All politics is local
In what is her first statement, or close to it, Monash University’s new VC, Margaret Gardner has spoken out for Labor. The Victorian party that is, and in support of its election promise to build a bus interchange at Huntington Station.
Gift for Kim
Expect to hear a bunch about the proposed regional universities assistance package in the Senate committee hearings on deregulation – but not from supporters of the Pyne plan. This is a gift for Labor senator Kim Carr who will lead the charge in the Senate committee hearings on the package. “The compromises that the various parties are now seeking risk creating a patchwork system of university support – a hodge podge of funding mechanisms that lacks policy coherence … Mr Pyne needs to admit it is time to go back to the drawing board,” Senator Carr said yesterday.
Macquarie University is closing seven chemistry labs and four related facilities because of “repeated breaches of obligations” under health and safety laws and university policy. According to acting Dean of science, Peter Nelson, “despite repeated attempts to bring these laboratories into compliance, the University and the Faculty of Science has decided that it has no option but to order the closure of … laboratories for all research activities until such time that they are determined to be compliant.” Specific problems include hazardous chemicals and equipment “which is not in good working order” not being properly stored. Sounds serious – but how did it get to a point where researchers and students are not allowed to access labs? Surely the issues could have been addressed before requiring an edict signed by the dean and his deputy, Lesley Hughes, plus Michael Carley, who manages health and safety out of the VC’s office, and head of chemistry Helena Nevalainen.

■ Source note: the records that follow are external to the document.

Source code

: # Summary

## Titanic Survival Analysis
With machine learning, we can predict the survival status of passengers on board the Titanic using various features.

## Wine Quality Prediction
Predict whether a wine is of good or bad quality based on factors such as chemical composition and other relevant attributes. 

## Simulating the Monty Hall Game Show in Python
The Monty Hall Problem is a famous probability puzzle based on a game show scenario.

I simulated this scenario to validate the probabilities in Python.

There was much debate in magland when the Australian Women’s Weekly put Turia Pitt on its cover back in June. The ultra-marathoner and burns survivor was dreadfully hurt when caught in a Kimberley bushfire while competing in a race. But the cover is said to have been a circulation success and there is no doubting the breadth of her appeal– Ms Pitt, also a mining engineer, is listed as a keynote at Macquarie University’s TEDx at the end of the month.
RUN for the money
As the RUN makes the case for more cash staff at Southern Cross University are questioning whether their VC, and Regional Universities Network chair, Peter Lee, manages well the money he has . According to Kate Mitchell, president of the campus branch of the National Tertiary Education Union, “we have legitimate concerns about the financial health of the university and what this could mean for the local community”. The union is running a petition calling for an independent inquiry into SCU’s finances. That the NTEU also fears job losses as SCU works to repair finances might have something to do with it. In June the NSW Auditor General distinguished SCU as the one poor performer among the state’s universities. “Despite falling revenues, employee expenses increased 4.9 per cent following pay rises of 4.0 per cent, and one-off redundancy costs,” the Auditor advised. Professor Lee responded that the situation was being repaired at that SCU would deliver a much performance for this year.
Here’s a tip
ACPET’s Larry David was with the Prime Minister’s trade delegation to India last week and says “he gets the feeling” the Australian Government is keen to focus the training relationship on community colleges and best practise business models. Looks less like a feeling than signalling an announcement to come.